== Segment start ==
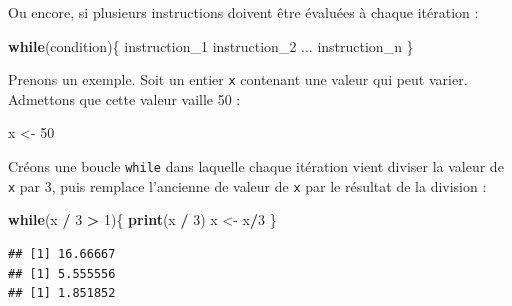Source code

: \documentclass[
  11pt,
]{book}
\newenvironment{Shaded}{\begin{snugshade}}{\end{snugshade}}
\newcommand{\ControlFlowTok}[1]{\textcolor[rgb]{0.13,0.29,0.53}{\textbf{#1}}}
\newcommand{\DecValTok}[1]{\textcolor[rgb]{0.00,0.00,0.81}{#1}}
\newcommand{\FunctionTok}[1]{\textcolor[rgb]{0.13,0.29,0.53}{\textbf{#1}}}
\newcommand{\NormalTok}[1]{#1}
\newcommand{\OtherTok}[1]{\textcolor[rgb]{0.56,0.35,0.01}{#1}}
\newcommand{\SpecialCharTok}[1]{\textcolor[rgb]{0.81,0.36,0.00}{\textbf{#1}}}
\numberwithin{equation}{section}
\numberwithin{countremarque}{section}
\begin{document}
Ou encore, si plusieurs instructions doivent être évaluées à chaque itération :

\begin{Shaded}
\begin{Highlighting}[]
\ControlFlowTok{while}\NormalTok{(condition)\{}
\NormalTok{  instruction\_1}
\NormalTok{  instruction\_2}
\NormalTok{  ...}
\NormalTok{  instruction\_n}
\NormalTok{\}}
\end{Highlighting}
\end{Shaded}

Prenons un exemple. Soit un entier \texttt{x} contenant une valeur qui peut varier. Admettons que cette valeur vaille 50 :

\begin{Shaded}
\begin{Highlighting}[]
\NormalTok{x }\OtherTok{\textless{}{-}} \DecValTok{50}
\end{Highlighting}
\end{Shaded}

Créons une boucle \texttt{while} dans laquelle chaque itération vient diviser la valeur de \texttt{x} par 3, puis remplace l'ancienne de valeur de \texttt{x} par le résultat de la division :

\begin{Shaded}
\begin{Highlighting}[]
\ControlFlowTok{while}\NormalTok{(x }\SpecialCharTok{/} \DecValTok{3} \SpecialCharTok{\textgreater{}} \DecValTok{1}\NormalTok{)\{}
  \FunctionTok{print}\NormalTok{(x }\SpecialCharTok{/} \DecValTok{3}\NormalTok{)}
\NormalTok{  x }\OtherTok{\textless{}{-}}\NormalTok{ x}\SpecialCharTok{/}\DecValTok{3}
\NormalTok{\}}
\end{Highlighting}
\end{Shaded}

\begin{lstlisting}
## [1] 16.66667
## [1] 5.555556
## [1] 1.851852
\end{lstlisting}
\end{document}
== Segment end ==
Work instructions> Tally the lines in the material above that contain "textbf". Respond with the number and nothing else.

Exercise solution> 3